The amine alkylation according to process c) is expediently in a lower alcohol, preferred Methanol or ethanol, and in the presence of a base as an acid-binding agent, preferably sodium carbonate, carried out at room temperatures or elevated temperatures up to reflux temperatures.

A compound of the formula I in which R ^{4 is} an isopropyl group can also be prepared by reductive amine alkylation. This reaction is preferably carried out as a catalytic hydrogenation in the presence of platinum.

The starting materials required for the manufacturing process can be obtained using known processes (cf. for example DE-OS 27 11 655).

The compound of formula VI can be obtained by heating compound IX, dissolved in a lower alcohol, like ethanol, can be made with excess ammonia in a closed system. You can also by heating compounds of the formula IX, dissolved in a polar solvent, in particular Dimethylformamide, with phthalimide potassium to form the corresponding phthalimide derivatives and their Reaction with hydroxylamine, preferably in a lower alcohol such as methanol, and in the presence of one Alcoholates such as sodium methoxide can be produced.

The compounds according to the invention are obtained depending on the process conditions and starting compounds in free form or in the form of their acid addition salts also included in the invention. the Acid addition salts can be used as basic, neutral or mixed salts, optionally in the form of hydrates are present. The acid addition salts obtained in the preparation process can be used in a manner known per se be converted into the free base with basic agents such as alkali or ion exchangers. on the other hand the free bases obtained can readily be converted into the salts with organic or inorganic acids

be transferred.

Optionally, the acid addition salts, such as the picrates or perchlorates, can also be used to clean the The compounds obtained are used by converting the free bases into these salts, separating them off and removing them the salts in turn releases the bases.

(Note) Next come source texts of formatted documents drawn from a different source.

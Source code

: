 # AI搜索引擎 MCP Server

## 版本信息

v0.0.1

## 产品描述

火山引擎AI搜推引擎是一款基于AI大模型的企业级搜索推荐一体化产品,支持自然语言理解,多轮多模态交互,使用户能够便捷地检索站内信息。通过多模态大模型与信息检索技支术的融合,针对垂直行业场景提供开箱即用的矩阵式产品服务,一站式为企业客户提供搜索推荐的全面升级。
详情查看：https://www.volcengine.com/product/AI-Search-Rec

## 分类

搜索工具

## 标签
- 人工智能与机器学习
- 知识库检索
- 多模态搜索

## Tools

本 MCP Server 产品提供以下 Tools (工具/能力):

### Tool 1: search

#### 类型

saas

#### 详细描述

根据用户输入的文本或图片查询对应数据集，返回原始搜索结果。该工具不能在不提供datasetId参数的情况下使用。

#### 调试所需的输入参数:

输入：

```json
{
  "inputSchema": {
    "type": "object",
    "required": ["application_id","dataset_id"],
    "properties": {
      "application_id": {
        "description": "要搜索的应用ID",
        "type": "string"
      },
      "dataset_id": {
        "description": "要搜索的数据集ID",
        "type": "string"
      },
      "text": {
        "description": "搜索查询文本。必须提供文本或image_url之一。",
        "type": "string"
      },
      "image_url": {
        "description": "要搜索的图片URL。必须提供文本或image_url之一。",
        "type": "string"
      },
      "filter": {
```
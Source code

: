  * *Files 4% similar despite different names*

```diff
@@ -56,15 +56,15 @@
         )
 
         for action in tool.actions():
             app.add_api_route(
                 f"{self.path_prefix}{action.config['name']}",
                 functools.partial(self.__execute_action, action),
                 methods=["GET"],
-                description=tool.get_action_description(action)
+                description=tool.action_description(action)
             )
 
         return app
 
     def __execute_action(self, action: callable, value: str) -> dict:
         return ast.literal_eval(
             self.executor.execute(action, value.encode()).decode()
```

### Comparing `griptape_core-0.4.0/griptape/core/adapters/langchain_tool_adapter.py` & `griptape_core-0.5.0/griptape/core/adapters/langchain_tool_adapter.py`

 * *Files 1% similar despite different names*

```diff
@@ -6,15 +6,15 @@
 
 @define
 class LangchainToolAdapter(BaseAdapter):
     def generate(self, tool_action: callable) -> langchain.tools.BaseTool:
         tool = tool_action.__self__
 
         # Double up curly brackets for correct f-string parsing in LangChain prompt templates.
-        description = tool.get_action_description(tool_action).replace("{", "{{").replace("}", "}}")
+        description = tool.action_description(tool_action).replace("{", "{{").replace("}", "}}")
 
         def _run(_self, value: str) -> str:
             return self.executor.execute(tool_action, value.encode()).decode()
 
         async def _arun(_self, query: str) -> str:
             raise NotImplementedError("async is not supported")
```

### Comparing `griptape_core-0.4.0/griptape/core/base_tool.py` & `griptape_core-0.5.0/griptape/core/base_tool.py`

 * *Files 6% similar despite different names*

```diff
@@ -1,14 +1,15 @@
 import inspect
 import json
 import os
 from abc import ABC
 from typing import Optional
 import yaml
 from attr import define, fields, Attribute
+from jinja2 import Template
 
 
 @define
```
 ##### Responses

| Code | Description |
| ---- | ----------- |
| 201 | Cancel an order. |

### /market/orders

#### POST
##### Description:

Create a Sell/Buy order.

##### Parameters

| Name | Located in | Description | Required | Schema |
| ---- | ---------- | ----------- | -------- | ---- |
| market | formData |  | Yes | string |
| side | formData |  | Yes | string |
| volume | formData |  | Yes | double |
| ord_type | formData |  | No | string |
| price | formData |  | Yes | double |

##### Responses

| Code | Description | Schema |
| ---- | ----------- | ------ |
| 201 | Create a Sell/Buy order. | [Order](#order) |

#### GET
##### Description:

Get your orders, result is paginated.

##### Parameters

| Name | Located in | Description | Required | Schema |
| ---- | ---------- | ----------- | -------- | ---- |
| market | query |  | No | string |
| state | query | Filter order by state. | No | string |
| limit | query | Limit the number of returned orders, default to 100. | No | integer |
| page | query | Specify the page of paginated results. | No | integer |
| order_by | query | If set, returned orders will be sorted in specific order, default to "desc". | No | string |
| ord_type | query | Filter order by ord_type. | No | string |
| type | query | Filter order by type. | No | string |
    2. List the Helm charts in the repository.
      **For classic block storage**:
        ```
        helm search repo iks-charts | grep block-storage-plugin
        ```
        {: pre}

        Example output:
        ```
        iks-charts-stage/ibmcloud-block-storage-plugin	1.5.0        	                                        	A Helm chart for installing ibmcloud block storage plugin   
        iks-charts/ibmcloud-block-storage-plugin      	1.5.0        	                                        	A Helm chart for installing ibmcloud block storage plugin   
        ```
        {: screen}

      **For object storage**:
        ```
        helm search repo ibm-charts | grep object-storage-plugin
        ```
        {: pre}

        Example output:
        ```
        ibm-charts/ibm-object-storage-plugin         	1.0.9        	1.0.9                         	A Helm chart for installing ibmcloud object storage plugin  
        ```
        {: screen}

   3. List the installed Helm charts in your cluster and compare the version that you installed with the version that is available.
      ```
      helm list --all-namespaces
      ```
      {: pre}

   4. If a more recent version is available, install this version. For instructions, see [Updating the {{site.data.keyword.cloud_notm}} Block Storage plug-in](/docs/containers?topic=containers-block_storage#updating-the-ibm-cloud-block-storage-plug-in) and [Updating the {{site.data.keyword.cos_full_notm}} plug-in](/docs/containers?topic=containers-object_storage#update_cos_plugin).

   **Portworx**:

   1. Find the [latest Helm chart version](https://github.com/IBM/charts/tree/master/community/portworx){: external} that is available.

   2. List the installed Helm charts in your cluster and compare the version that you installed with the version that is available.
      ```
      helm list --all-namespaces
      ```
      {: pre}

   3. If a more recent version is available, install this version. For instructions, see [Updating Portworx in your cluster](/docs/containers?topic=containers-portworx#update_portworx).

The new compounds can in part depending on the choice of starting compounds and modes of operation arise as optical antipodes or racemates. Obtained racemates can be according to known methods in break down the optical antipodes, for example by reacting with one with the racemic compound Salt-forming optically active acid and separation into diastereomers, or with the help of microorganisms or by recrystallization from an optically active solvent. Particularly common optically ίο Active acids are e.g. the D- and L-forms of tartaric acid, malic acid, mandelic acid or camphorsulphonic acid.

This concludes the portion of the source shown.